Task details: Which lines of the records below contain the word "https"? Report each of them in full.

Source material:
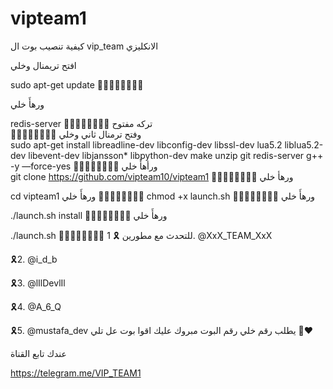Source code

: # vipteam1
كيفية تنصيب بوت ال vip_team الانكليزي 


افتح تريمنال وخلي 

sudo apt-get update 
🔸➖🔹➖🔸➖🔹➖

ورهأَ خلي  

redis-server
🔸➖🔹➖🔸➖🔹➖
تركه مفتوح    
🔸➖🔹➖🔸➖🔹➖
وفتح ترمنال ثاني وخلي    
sudo apt-get install libreadline-dev libconfig-dev libssl-dev lua5.2 liblua5.2-dev libevent-dev libjansson* libpython-dev make unzip git redis-server g++ -y —force-yes
🔸➖🔹➖🔸➖🔹➖
ورأهأَ خلي  
git clone https://github.com/vipteam10/vipteam1
🔸➖🔹➖🔸➖🔹➖
ورهأ خلي    

cd vipteam1
ورهأَ خلي 
🔸➖🔹➖🔸➖🔹➖
chmod +x launch.sh
🔸➖🔹➖🔸➖🔹➖
ورهأَ خلي 

./launch.sh install
🔸➖🔹➖🔸➖🔹➖
ورهأَ خلي  

./launch.sh 
🔸➖🔹➖🔸➖🔹➖
للتحدث مع مطورين 
🎗 1. @XxX_TEAM_XxX 
 
🎗2. @i_d_b 
  
🎗3. @lIlDevlIl
 
🎗4. @A_6_Q

🎗5. @mustafa_dev
يطلب رقم خلي رقم البوت 
مبروك عليك اقوا بوت عل تلي 🌝❤️

عندك تابع القناة 

https://telegram.me/VIP_TEAM1
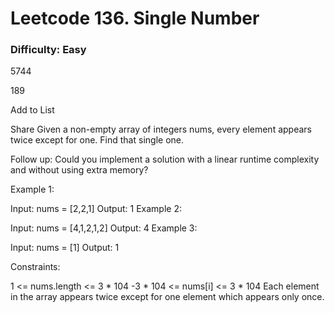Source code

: # Leetcode 136. Single Number
### Difficulty: Easy

5744

189

Add to List

Share
Given a non-empty array of integers nums, every element appears twice except for one. Find that single one.

Follow up: Could you implement a solution with a linear runtime complexity and without using extra memory?

 

Example 1:

Input: nums = [2,2,1]
Output: 1
Example 2:

Input: nums = [4,1,2,1,2]
Output: 4
Example 3:

Input: nums = [1]
Output: 1
 

Constraints:

1 <= nums.length <= 3 * 104
-3 * 104 <= nums[i] <= 3 * 104
Each element in the array appears twice except for one element which appears only once.
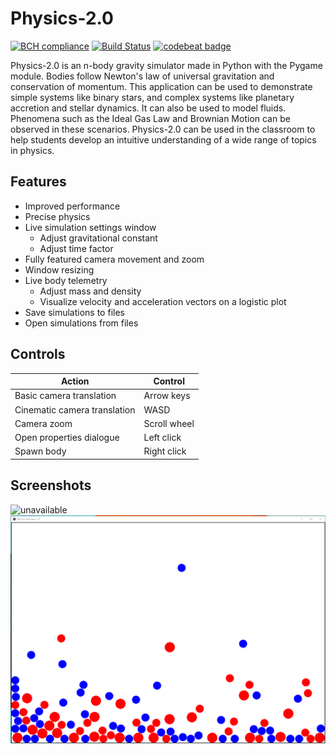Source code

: # Physics-2.0

[![BCH compliance](https://bettercodehub.com/edge/badge/rschwa6308/Physics-2.0?branch=master)](https://bettercodehub.com/)
[![Build Status](https://travis-ci.org/StardustGogeta/Physics-2.0.svg?branch=master)](https://travis-ci.org/StardustGogeta/Physics-2.0)
[![codebeat badge](https://codebeat.co/badges/fbb5d077-aa9f-4979-bbe8-89c9ae36d160)](https://codebeat.co/projects/github-com-stardustgogeta-physics-2-0-master)

Physics-2.0 is an n-body gravity simulator made in Python with the Pygame module. Bodies follow Newton's law of universal gravitation and conservation of momentum. This application can be used to demonstrate simple systems like binary stars, and complex systems like planetary accretion and stellar dynamics. It can also be used to model fluids. Phenomena such as the Ideal Gas Law and Brownian Motion can be observed in these scenarios. Physics-2.0 can be used in the classroom to help students develop an intuitive understanding of a wide range of topics in physics. 

## Features
- Improved performance
- Precise physics
- Live simulation settings window
  - Adjust gravitational constant
  - Adjust time factor
- Fully featured camera movement and zoom
- Window resizing
- Live body telemetry
   - Adjust mass and density
   - Visualize velocity and acceleration vectors on a logistic plot
- Save simulations to files
- Open simulations from files


## Controls
Action | Control
---|---
Basic camera translation | Arrow keys
Cinematic camera translation | WASD
Camera zoom | Scroll wheel
Open properties dialogue | Left click
Spawn body | Right click


## Screenshots
![unavailable](https://github.com/rschwa6308/Physics-2.0/blob/master/Screenshots/screenshot_0.PNG "Screenshot 0")
![unavailable](https://github.com/rschwa6308/Physics-2.0/blob/master/Screenshots/screenshot_1.PNG "Screenshot 1")
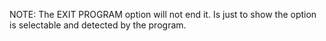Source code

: NOTE: The EXIT PROGRAM option will not end it. Is just to show the option is selectable and detected by the program.
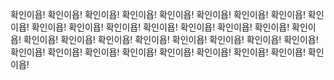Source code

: 확인이욥! 확인이욥!
확인이욥! 확인이욥!
확인이욥! 확인이욥!
확인이욥! 확인이욥!
확인이욥! 확인이욥!
확인이욥! 확인이욥!
확인이욥! 확인이욥!
확인이욥! 확인이욥!
확인이욥! 확인이욥!
확인이욥! 확인이욥!
확인이욥! 확인이욥!
확인이욥! 확인이욥!
확인이욥! 확인이욥!
확인이욥! 확인이욥!
확인이욥! 확인이욥!
확인이욥! 확인이욥!
확인이욥! 확인이욥!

Your solution:
git clone https://github.com/vipteam10/vipteam1
https://telegram.me/VIP_TEAM1
[![BCH compliance](https://bettercodehub.com/edge/badge/rschwa6308/Physics-2.0?branch=master)](https://bettercodehub.com/)
[![Build Status](https://travis-ci.org/StardustGogeta/Physics-2.0.svg?branch=master)](https://travis-ci.org/StardustGogeta/Physics-2.0)
[![codebeat badge](https://codebeat.co/badges/fbb5d077-aa9f-4979-bbe8-89c9ae36d160)](https://codebeat.co/projects/github-com-stardustgogeta-physics-2-0-master)
![unavailable](https://github.com/rschwa6308/Physics-2.0/blob/master/Screenshots/screenshot_0.PNG "Screenshot 0")
![unavailable](https://github.com/rschwa6308/Physics-2.0/blob/master/Screenshots/screenshot_1.PNG "Screenshot 1")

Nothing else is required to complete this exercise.